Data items
────────
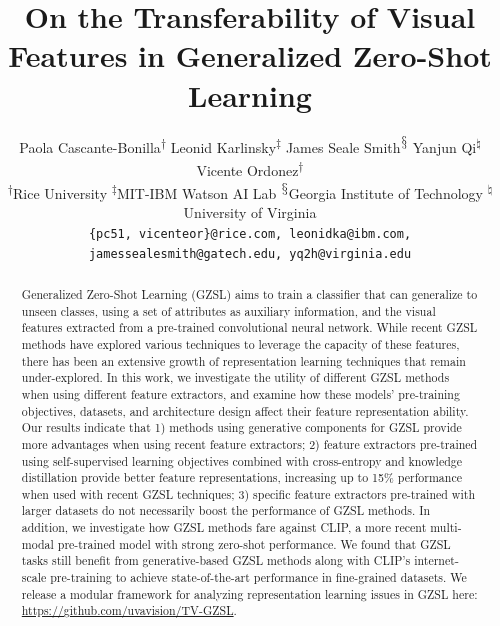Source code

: \usepackage[capitalize]{cleveref}




\title{On the Transferability of Visual Features in Generalized Zero-Shot Learning}


\author{Paola Cascante-Bonilla\textsuperscript{$\dagger$} \quad Leonid Karlinsky\textsuperscript{$\ddagger$} \quad James Seale Smith\textsuperscript{$\mathsection$} \quad Yanjun Qi\textsuperscript{$\natural$} \quad Vicente Ordonez\textsuperscript{$\dagger$}\\
\textsuperscript{$\dagger$}Rice University \quad \textsuperscript{$\ddagger$}MIT-IBM Watson AI Lab \quad \textsuperscript{$\mathsection$}Georgia Institute of Technology \quad \textsuperscript{$\natural$}University of Virginia\\
{\tt\small \{pc51, vicenteor\}@rice.com, leonidka@ibm.com, jamessealesmith@gatech.edu, yq2h@virginia.edu}
}
\maketitle

\begin{abstract}


Generalized Zero-Shot Learning (GZSL) aims to train a classifier that can generalize to unseen classes, using a set of attributes as auxiliary information, and the visual features extracted from a pre-trained convolutional neural network.
While recent GZSL methods have explored various techniques to leverage the capacity of these features, there has been an extensive growth of representation learning techniques that remain under-explored. 
In this work, we investigate the utility of different GZSL methods when using different feature extractors, and examine how these models' pre-training objectives, datasets, and architecture design affect their feature representation ability.
Our results indicate that 1) methods using generative components for GZSL provide more advantages when using recent feature extractors;
2) feature extractors pre-trained using self-supervised learning objectives combined with cross-entropy and knowledge distillation provide better feature 
representations, increasing up to 15\% performance when used with recent GZSL techniques; 3) specific feature extractors pre-trained with larger datasets do not necessarily boost the performance of GZSL methods. 
In addition, we investigate how GZSL methods fare against CLIP, a more recent multi-modal pre-trained model with strong zero-shot performance. We found that GZSL tasks still benefit from generative-based GZSL methods along with CLIP's internet-scale pre-training to achieve state-of-the-art performance in fine-grained datasets.
We release a modular framework for analyzing representation learning issues in GZSL here: \href{https://github.com/uvavision/TV-GZSL}{https://github.com/uvavision/TV-GZSL}.

\end{abstract}


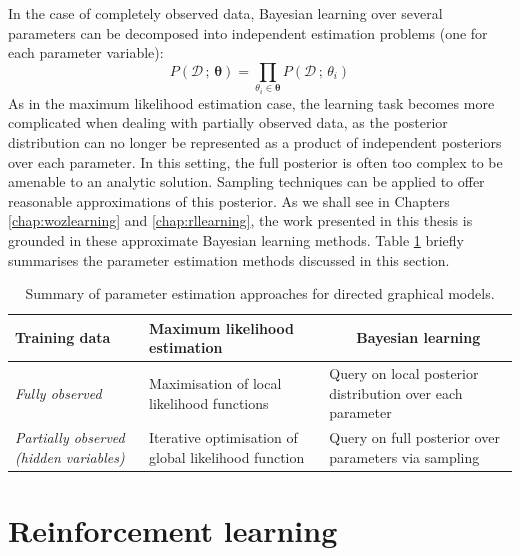 In the case of completely observed data, Bayesian learning over several parameters can be decomposed into independent estimation problems (one for each parameter variable): 
\begin{equation}
P(\mathcal{D} \, ; \, \boldsymbol\theta) = \prod_{\theta_i \in \boldsymbol\theta} P(\mathcal{D} \, ; \, \theta_i)
\end{equation}
As in the maximum likelihood estimation case, the learning task becomes more complicated when dealing with partially observed data, as the posterior distribution can no longer be represented as a product of independent posteriors over each parameter.  In this setting, the full posterior is often too complex to be amenable to an analytic solution.  Sampling techniques can be applied to offer reasonable approximations of this posterior.  As we shall see in Chapters \ref{chap:wozlearning} and \ref{chap:rllearning}, the work presented in this thesis is grounded in these approximate Bayesian learning methods. Table \ref{table:gmlearning} briefly summarises the parameter estimation methods discussed in this section.

\begin{table}[ht]
\renewcommand{\arraystretch}{1.8}
\setlength{\tabcolsep}{10pt}
\vspace{3mm}
\begin{center}
\begin{tabular}{|p{30mm}||p{42mm}|p{48mm}|} \hline 
\centering \textbf{Training data} & \centering \textbf{Maximum likelihood estimation} &  $\ \ \ \ \ \ \ $ \textbf{Bayesian learning} \\ \hline
\textit{Fully observed} & Maximisation of local $\phantom{aa}$ likelihood functions & Query on local posterior distribution over each parameter \\
\textit{Partially observed (hidden variables)} &  Iterative optimisation of global likelihood function &  Query on full posterior over parameters via sampling \vspace{2mm} \\  \hline
\end{tabular}
\end{center}
\caption{Summary of parameter estimation approaches for directed graphical models.}
\label{table:gmlearning}
\end{table}


\section{Reinforcement learning}
\label{sec:rl}

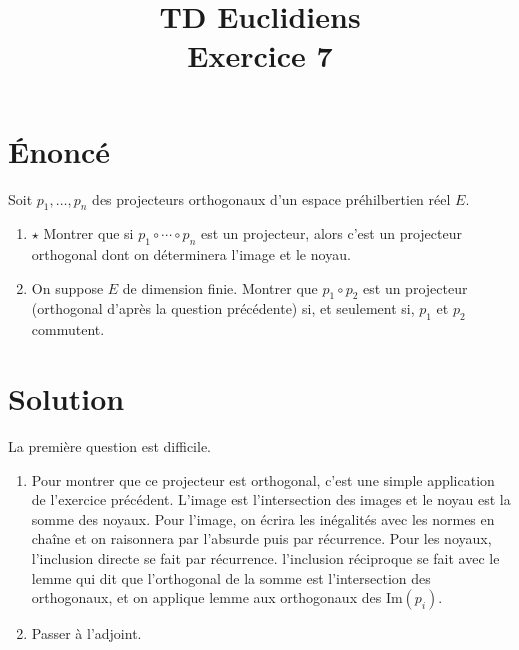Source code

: \documentclass[french]{article}
\title{TD Euclidiens\\ Exercice 7}
\date{}
\newcommand{\im}{\text{Im}}
\begin{document}
\maketitle

\section{Énoncé}
Soit $p_1,\ldots,p_n$ des projecteurs orthogonaux d'un espace préhilbertien réel $E$.
\begin{enumerate}
	\item $\star$ Montrer que si $p_1\circ\cdots\circ p_n$ est un projecteur, alors c'est un projecteur orthogonal dont on déterminera l'image et le noyau.
	\item On suppose $E$ de dimension finie. Montrer que $p_1\circ p_2$ est un projecteur (orthogonal d'après la question précédente) si, et seulement si, $p_1$ et $p_2$ commutent.
\end{enumerate}

\section{Solution}
La première question est difficile.
\begin{enumerate}
	\item Pour montrer que ce projecteur est orthogonal, c'est une simple application de l'exercice précédent. L'image est l'intersection des images et le noyau est la somme des noyaux. Pour l'image, on écrira les inégalités avec les normes en chaîne et on raisonnera par l'absurde puis par récurrence. Pour les noyaux, l'inclusion directe se fait par récurrence. l'inclusion réciproque se fait avec le lemme qui dit que l'orthogonal de la somme est l'intersection des orthogonaux, et on applique lemme aux orthogonaux des $\im(p_i)$.
	\item Passer à l'adjoint.
\end{enumerate}
\end{document}
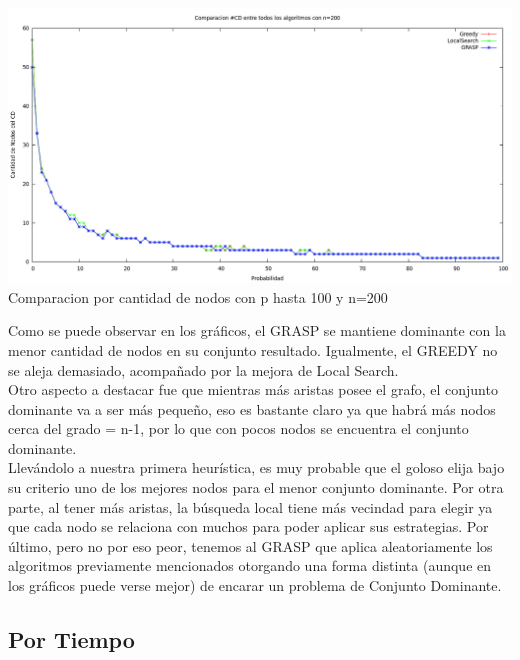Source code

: \begin{center}
\includegraphics[width=17cm]{./graficos/comparacioncantCDprobvariablen200.png}\\
Comparacion por cantidad de nodos con p hasta 100 y n=200
\end{center}

Como se puede observar en los gráficos, el GRASP se mantiene dominante con la menor cantidad de nodos en su conjunto resultado.
Igualmente, el GREEDY no se aleja demasiado, acompañado por la mejora de Local Search.\\
Otro aspecto a destacar fue que mientras más aristas posee el grafo, el conjunto dominante va a ser más pequeño,
eso es bastante claro ya que habrá más nodos cerca del grado = n-1, por lo que con pocos nodos se encuentra el conjunto dominante.\\
Llevándolo a nuestra primera heurística, es muy probable que el goloso elija bajo su criterio uno de los mejores nodos para el menor
conjunto dominante. Por otra parte, al tener más aristas, la búsqueda local tiene más vecindad para elegir ya que cada nodo se relaciona con
muchos para poder aplicar sus estrategias. Por último, pero no por eso peor, tenemos al GRASP que aplica aleatoriamente los algoritmos previamente
mencionados otorgando una forma distinta (aunque en los gráficos puede verse mejor) de encarar un problema de Conjunto Dominante.


\subsection{Por Tiempo}


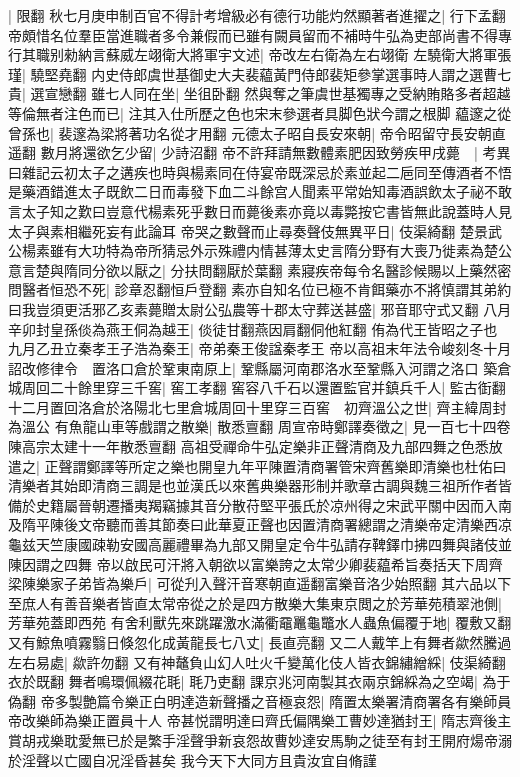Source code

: |{
	限翻}
秋七月庚申制百官不得計考增級必有德行功能灼然顯著者進擢之|{
	行下孟翻}
帝頗惜名位羣臣當進職者多令兼假而已雖有闕員留而不補時牛弘為吏部尚書不得專行其職别勑納言蘇威左翊衛大將軍宇文述|{
	帝改左右衛為左右翊衛}
左驍衛大將軍張瑾|{
	驍堅堯翻}
内史侍郎虞世基御史大夫裴藴黃門侍郎裴矩參掌選事時人謂之選曹七貴|{
	選宣戀翻}
雖七人同在坐|{
	坐徂卧翻}
然與奪之筆虞世基獨專之受納賄賂多者超越等倫無者注色而已|{
	注其入仕所歷之色也宋末參選者具脚色狀今謂之根脚}
藴邃之從曾孫也|{
	裴邃為梁將著功名從才用翻}
元德太子昭自長安來朝|{
	帝令昭留守長安朝直遥翻}
數月將還欲乞少留|{
	少詩沼翻}
帝不許拜請無數體素肥因致勞疾甲戌薨　|{
	考異曰雜記云初太子之遘疾也時與楊素同在侍宴帝既深忌於素並起二巵同至傳酒者不悟是藥酒錯進太子既飲二日而毒發下血二斗餘宫人聞素平常始知毒酒誤飲太子祕不敢言太子知之歎曰豈意代楊素死乎數日而薨後素亦竟以毒斃按它書皆無此說蓋時人見太子與素相繼死妄有此論耳}
帝哭之數聲而止尋奏聲伎無異平日|{
	伎渠綺翻}
楚景武公楊素雖有大功特為帝所猜忌外示殊禮内情甚薄太史言隋分野有大喪乃徙素為楚公意言楚與隋同分欲以厭之|{
	分扶問翻厭於葉翻}
素寢疾帝每令名醫診候賜以上藥然密問醫者恒恐不死|{
	診章忍翻恒戶登翻}
素亦自知名位已極不肯餌藥亦不將慎謂其弟約曰我豈須更活邪乙亥素薨贈太尉公弘農等十郡太守葬送甚盛|{
	邪音耶守式又翻}
八月辛卯封皇孫倓為燕王侗為越王|{
	倓徒甘翻燕因肩翻侗他紅翻}
侑為代王皆昭之子也　九月乙丑立秦孝王子浩為秦王|{
	帝弟秦王俊諡秦孝王}
帝以高祖末年法令峻刻冬十月詔改修律令　置洛口倉於鞏東南原上|{
	鞏縣屬河南郡洛水至鞏縣入河謂之洛口}
築倉城周回二十餘里穿三千窖|{
	窖工孝翻}
窖容八千石以還置監官并鎮兵千人|{
	監古衘翻}
十二月置回洛倉於洛陽北七里倉城周回十里穿三百窖　初齊溫公之世|{
	齊主緯周封為溫公}
有魚龍山車等戲謂之散樂|{
	散悉亶翻}
周宣帝時鄭譯奏徵之|{
	見一百七十四卷陳高宗太建十一年散悉亶翻}
高祖受禪命牛弘定樂非正聲清商及九部四舞之色悉放遣之|{
	正聲謂鄭譯等所定之樂也開皇九年平陳置清商署管宋齊舊樂即清樂也杜佑曰清樂者其始即清商三調是也並漢氏以來舊典樂器形制并歌章古調與魏三祖所作者皆備於史籍屬晉朝遷播夷羯竊據其音分散苻堅平張氏於凉州得之宋武平關中因而入南及隋平陳後文帝聽而善其節奏曰此華夏正聲也因置清商署總謂之清樂帝定清樂西凉龜兹天竺康國疎勒安國高麗禮畢為九部又開皇定令牛弘請存鞞鐸巾拂四舞與諸伎並陳因謂之四舞}
帝以啟民可汗將入朝欲以富樂誇之太常少卿裴藴希旨奏括天下周齊梁陳樂家子弟皆為樂戶|{
	可從刋入聲汗音寒朝直遥翻富樂音洛少始照翻}
其六品以下至庶人有善音樂者皆直太常帝從之於是四方散樂大集東京閲之於芳華苑積翠池側|{
	芳華苑蓋即西苑}
有舍利獸先來跳躍激水滿衢黿鼉龜鼈水人蟲魚偏覆于地|{
	覆敷又翻}
又有鯨魚噴霧翳日倏忽化成黃龍長七八丈|{
	長直亮翻}
又二人戴竿上有舞者歘然騰過左右易處|{
	歘許勿翻}
又有神鼇負山幻人吐火千變萬化伎人皆衣錦繡繒綵|{
	伎渠綺翻衣於既翻}
舞者鳴環佩綴花毦|{
	毦乃吏翻}
課京兆河南製其衣兩京錦綵為之空竭|{
	為于偽翻}
帝多製艶篇令樂正白明達造新聲播之音極哀怨|{
	隋置太樂署清商署各有樂師員帝改樂師為樂正置員十人}
帝甚悦謂明達曰齊氏偏隅樂工曹妙達猶封王|{
	隋志齊後主賞胡戎樂耽愛無已於是繁手淫聲爭新哀怨故曹妙達安馬駒之徒至有封王開府煬帝溺於淫聲以亡國自况淫昏甚矣}
我今天下大同方且貴汝宜自脩謹

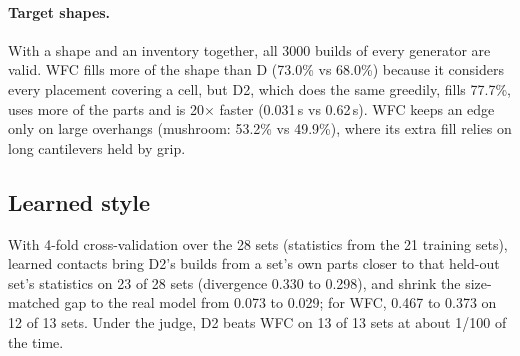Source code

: \documentclass[10pt,twocolumn]{article}
\begin{document}
\paragraph{Target shapes.} With a shape and an inventory together, all 3000 builds of every generator are valid.
WFC fills more of the shape than D (73.0\% vs 68.0\%) because it considers every placement covering a cell, but D2,
which does the same greedily, fills 77.7\%, uses more of the parts and is 20$\times$ faster (0.031\,s vs 0.62\,s).
WFC keeps an edge only on large overhangs (mushroom: 53.2\% vs 49.9\%), where its extra fill relies on long
cantilevers held by grip.

\subsection{Learned style}
With 4-fold cross-validation over the 28 sets (statistics from the 21 training sets), learned contacts bring D2's
builds from a set's own parts closer to that held-out set's statistics on 23 of 28 sets (divergence 0.330 to 0.298),
and shrink the size-matched gap to the real model from 0.073 to 0.029; for WFC, 0.467 to 0.373 on 12 of 13 sets.
Under the judge, D2 beats WFC on 13 of 13 sets at about 1/100 of the time.
\end{document}
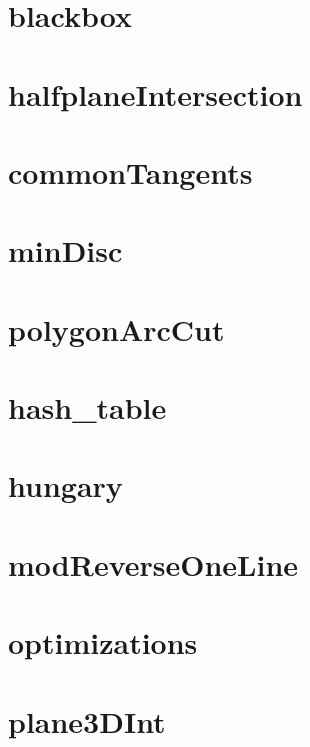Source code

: \documentclass[portrait,twocolumn,letterpaper]{article}
\begin{document}
\section{blackbox}


\section{halfplaneIntersection}


\section{commonTangents}


\section{minDisc}


\section{polygonArcCut}


\section{hash\_table}


\section{hungary}


\section{modReverseOneLine}


\section{optimizations}


\section{plane3DInt}

\end{document}
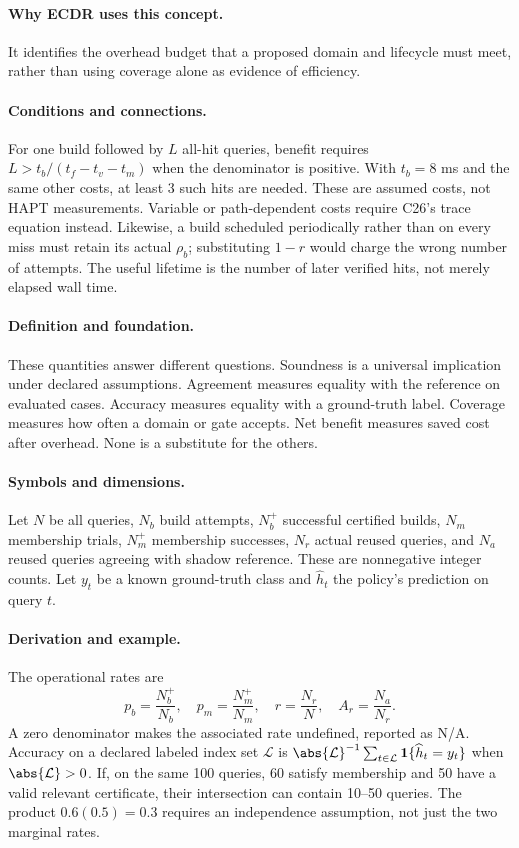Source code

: \paragraph{Why ECDR uses this concept.}
It identifies the overhead budget that a proposed domain and lifecycle must meet, rather than using coverage alone as evidence of efficiency.
\paragraph{Conditions and connections.}
For one build followed by $L$ all-hit queries, benefit requires $L>t_b/(t_f-t_v-t_m)$ when the denominator is positive. With $t_b=8$ ms and the same other costs, at least 3 such hits are needed. These are assumed costs, not HAPT measurements. Variable or path-dependent costs require C26's trace equation instead. Likewise, a build scheduled periodically rather than on every miss must retain its actual $\rho_b$; substituting $1-r$ would charge the wrong number of attempts. The useful lifetime is the number of later verified hits, not merely elapsed wall time.

\paragraph{Definition and foundation.}
These quantities answer different questions. Soundness is a universal implication under declared assumptions. Agreement measures equality with the reference on evaluated cases. Accuracy measures equality with a ground-truth label. Coverage measures how often a domain or gate accepts. Net benefit measures saved cost after overhead. None is a substitute for the others.
\paragraph{Symbols and dimensions.}
Let $N$ be all queries, $N_b$ build attempts, $N_b^+$ successful certified builds, $N_m$ membership trials, $N_m^+$ membership successes, $N_r$ actual reused queries, and $N_a$ reused queries agreeing with shadow reference. These are nonnegative integer counts. Let $y_t$ be a known ground-truth class and $\widehat h_t$ the policy's prediction on query $t$.
\paragraph{Derivation and example.}
The operational rates are
\[
 p_b=\frac{N_b^+}{N_b},\quad p_m=\frac{N_m^+}{N_m},\quad
 r=\frac{N_r}{N},\quad A_r=\frac{N_a}{N_r}.
\]
A zero denominator makes the associated rate undefined, reported as N/A. Accuracy on a declared labeled index set $\mathcal L$ is $\abs{\mathcal L}^{-1}\sum_{t\in\mathcal L}\mathbf1\{\widehat h_t=y_t\}$ when $\abs{\mathcal L}>0$.
If, on the same 100 queries, 60 satisfy membership and 50 have a valid relevant certificate, their intersection can contain 10--50 queries. The product $0.6(0.5)=0.3$ requires an independence assumption, not just the two marginal rates.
────────
### Exercise
All lines from the one that contains "The operational rates are" to the end of the records above are to be copied exactly; leave out the rest.

### Solution to this task
The operational rates are
\[
 p_b=\frac{N_b^+}{N_b},\quad p_m=\frac{N_m^+}{N_m},\quad
 r=\frac{N_r}{N},\quad A_r=\frac{N_a}{N_r}.
\]
A zero denominator makes the associated rate undefined, reported as N/A. Accuracy on a declared labeled index set $\mathcal L$ is $\abs{\mathcal L}^{-1}\sum_{t\in\mathcal L}\mathbf1\{\widehat h_t=y_t\}$ when $\abs{\mathcal L}>0$.
If, on the same 100 queries, 60 satisfy membership and 50 have a valid relevant certificate, their intersection can contain 10--50 queries. The product $0.6(0.5)=0.3$ requires an independence assumption, not just the two marginal rates.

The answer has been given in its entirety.